There was little to store there. No one Suspected murder when Patrick died, and so there was no effort at gathering physical clues, at least not for the first six weeks. When the money vanished, suspicions grew, but by then the trail was cold.
Cutter and Ted Grimshaw, the chief investigator for Harrison County, carefully examined and inventoried their meager evidence. There were ten large color photos of the burned-out Chevy Blazer, and they tacked these on one wall. They had been taken by Grimshaw.
The fire had been extremely hot; now they knew why. Patrick no doubt had loaded the interior with plastic containers of gasoline. That would account for the melted aluminum seat frames, the blown-out windows, the disintegrated dashboard, and the scant remains of the body. Six photos were of the corpse, such as it was-a small pile of charred matter with half a pelvic bone protruding. It had come to rest on the floorboard of the passenger's side. The Blazer had flipped several times after it left the highway and barreled down a ravine. It burned on its right side.
Sheriff Sweeney had kept it for a month, then sold it for scrap with three other abandoned wrecks. Later, he wished he hadn't.
There were half a dozen photos of the site around the vehicle, trees and shrubs burned black. The volunteers had fought the fire for an hour before extinguishing it.
How convenient that Patrick wanted to be cremated. According to Trudy (and they had a typed statement given by her a month after the funeral), Patrick had suddenly decided he wanted to be cremated with his ashes buried in Locust Grove, the loveliest cemetery in the county. This decision was made almost eleven months before he disappeared. He'd even changed his will and included language directing his executor, Trudy, or in the event she died with him his alternate executor, Karl Huskey, to carry out the cremation. He also included specific details about his funeral and burial.
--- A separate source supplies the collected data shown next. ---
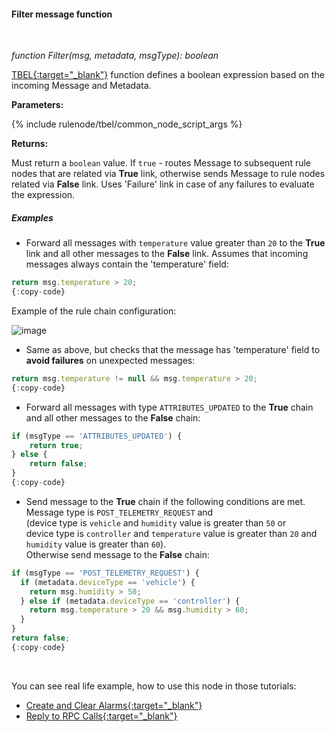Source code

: #### Filter message function

<div class="divider"></div>
<br/>

*function Filter(msg, metadata, msgType): boolean*

[TBEL{:target="_blank"}](${siteBaseUrl}/docs${docPlatformPrefix}/user-guide/tbel/) function defines a boolean expression based on the incoming Message and Metadata.

**Parameters:**

{% include rulenode/tbel/common_node_script_args %}

**Returns:**

Must return a `boolean` value. If `true` - routes Message to subsequent rule nodes that are related via **True** link, 
otherwise sends Message to rule nodes related via **False** link. 
Uses 'Failure' link in case of any failures to evaluate the expression.

<div class="divider"></div>

##### Examples

* Forward all messages with `temperature` value greater than `20` to the **True** link and all other messages to the **False** link.
  Assumes that incoming messages always contain the 'temperature' field:

```javascript
return msg.temperature > 20;
{:copy-code}
```


Example of the rule chain configuration:

![image](${helpBaseUrl}/help/images/rulenode/examples/filter-node.png)

* Same as above, but checks that the message has 'temperature' field to **avoid failures** on unexpected messages:

```javascript
return msg.temperature != null && msg.temperature > 20;
{:copy-code}
```

* Forward all messages with type `ATTRIBUTES_UPDATED` to the **True** chain and all other messages to the **False** chain:

```javascript
if (msgType == 'ATTRIBUTES_UPDATED') {
    return true;
} else {
    return false;
}
{:copy-code}
```

<ul>
<li>Send message to the <strong>True</strong> chain if the following conditions are met.<br>Message type is <code>POST_TELEMETRY_REQUEST</code> and<br>
(device type is <code>vehicle</code> and <code>humidity</code> value is greater than <code>50</code> or<br>
device type is <code>controller</code> and <code>temperature</code> value is greater than <code>20</code> and <code>humidity</code> value is greater than <code>60</code>).<br>
Otherwise send message to the <strong>False</strong> chain:
</li>
</ul>

```javascript
if (msgType == 'POST_TELEMETRY_REQUEST') {
  if (metadata.deviceType == 'vehicle') {
    return msg.humidity > 50;
  } else if (metadata.deviceType == 'controller') {
    return msg.temperature > 20 && msg.humidity > 60;
  }
}
return false;
{:copy-code}
```

<br>

You can see real life example, how to use this node in those tutorials:

- [Create and Clear Alarms{:target="_blank"}](${siteBaseUrl}/docs${docPlatformPrefix}/user-guide/rule-engine-2-0/tutorials/create-clear-alarms/#node-a-filter-script)
- [Reply to RPC Calls{:target="_blank"}](${siteBaseUrl}/docs${docPlatformPrefix}/user-guide/rule-engine-2-0/tutorials/rpc-reply-tutorial#add-filter-script-node)

<br>
<br>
His excuse for doing this had been the death of a client who had not planned well. The family had fought viciously about how to bury the client, and Patrick had been pulled into the fray. He even made Trudy pick out her cemetery plot. She picked one next tq his, but both knew she would quickly move it if something happened to him first.
The mortician later told Grimshaw that ninety percent of the cremating had been done in the Blazer. When he weighed the ashes after cooking the remains for an hour at two thousand degrees, the scales registered just four ounces, by far the smallest amount he'd ever registered. He could tell nothing about the body -male, female, black, white, young, old, alive or dead before the fire. There was simply no way. He didn't really try, to be honest about the whole thing.
They had no corpse, no autopsy report, no idea who John Doe was. Fire is the surest way to destroy evidence, and Patrick had done a splendid job of covering his tracks.